# Pictures from the urban farm



## Realfoodmama (Apr 13, 2010)

Thought I'd share some recent pics of my brood! The boys have no names as we are not keeping them, although if we could I'd breed the white one to my Nubian to see what would happen...

Little white guy:









Eek, mother to the twins, looking harassed:









Eve, the Nubian princess, eating my clothes:









And lastly my little mama's boy:


----------



## MiGoat (Apr 21, 2010)

They're beautiful! Eek has a good name to be a Mom of lots of boys!
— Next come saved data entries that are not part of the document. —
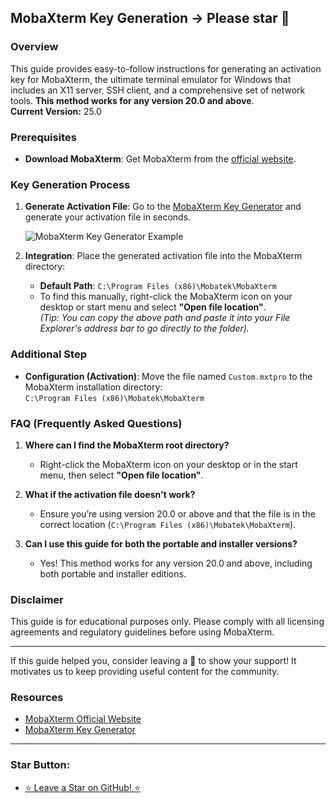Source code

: ## MobaXterm Key Generation -> Please star 🌟

### Overview
This guide provides easy-to-follow instructions for generating an activation key for MobaXterm, the ultimate terminal emulator for Windows that includes an X11 server, SSH client, and a comprehensive set of network tools. **This method works for any version 20.0 and above**.  
**Current Version:** 25.0

### Prerequisites
- **Download MobaXterm**: Get MobaXterm from the [official website](https://mobaxterm.mobatek.net/download-home-edition.html).

### Key Generation Process

1. **Generate Activation File**: Go to the [MobaXterm Key Generator](https://moba-xterm-keygen.vercel.app/) and generate your activation file in seconds.

   ![MobaXterm Key Generator Example](https://dxxocvnonqe7r.cloudfront.net/uploads/files/db20cdeb804953e627d6cb3c414859cb.png)
   
2. **Integration**: Place the generated activation file into the MobaXterm directory:
   - **Default Path**: `C:\Program Files (x86)\Mobatek\MobaXterm`
   - To find this manually, right-click the MobaXterm icon on your desktop or start menu and select **"Open file location"**.  
   *(Tip: You can copy the above path and paste it into your File Explorer's address bar to go directly to the folder).*

### Additional Step
- **Configuration (Activation)**: Move the file named `Custom.mxtpro` to the MobaXterm installation directory:  
  `C:\Program Files (x86)\Mobatek\MobaXterm`

### FAQ (Frequently Asked Questions)
1. **Where can I find the MobaXterm root directory?**  
   - Right-click the MobaXterm icon on your desktop or in the start menu, then select **"Open file location"**.

2. **What if the activation file doesn't work?**  
   - Ensure you’re using version 20.0 or above and that the file is in the correct location (`C:\Program Files (x86)\Mobatek\MobaXterm`).

3. **Can I use this guide for both the portable and installer versions?**  
   - Yes! This method works for any version 20.0 and above, including both portable and installer editions.

### Disclaimer
This guide is for educational purposes only. Please comply with all licensing agreements and regulatory guidelines before using MobaXterm.

---

If this guide helped you, consider leaving a 🌟 to show your support! It motivates us to keep providing useful content for the community.

### Resources
- [MobaXterm Official Website](https://mobaxterm.mobatek.net/)
- [MobaXterm Key Generator](https://moba-xterm-keygen.vercel.app/)

---

### Star Button:

- [⭐ Leave a Star on GitHub! ⭐](https://github.com/zarfadev/MobaXterm-Keygen)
LOL


----------



## maple hill farm tina (Mar 14, 2010)

SOOO cute!  that little white guy with the wattles...

-Tina


----------



## toth boer goats (Jul 20, 2008)

Very nice.... :thumb: :greengrin:


----------



## farmgirl42 (Jan 3, 2010)

Ooo, love "the boys"  Thanks for sharing your herd - they're beautiful!


----------



## greatcashmeres (Jul 13, 2008)

Great looking group there. :thumb: They posed well for their pics. I'm sure Eve appreciated your presence and clothing, gave her something to chew. :wink:


----------



## liz (Oct 5, 2007)

Very pretty goaties!


----------



## mrs. lam (Apr 20, 2010)

awww. I love Eve. I just got a nubian buck this weekend. He was born 4-4-10. That makes 10 goats.  We named him Ben 10. :laugh: He is snozzing under my chair in depends. :ZZZ: The customers love it! It's been too long since we had bottle babies up here. :leap: 

Gina and Ben 10 :sleeping:


----------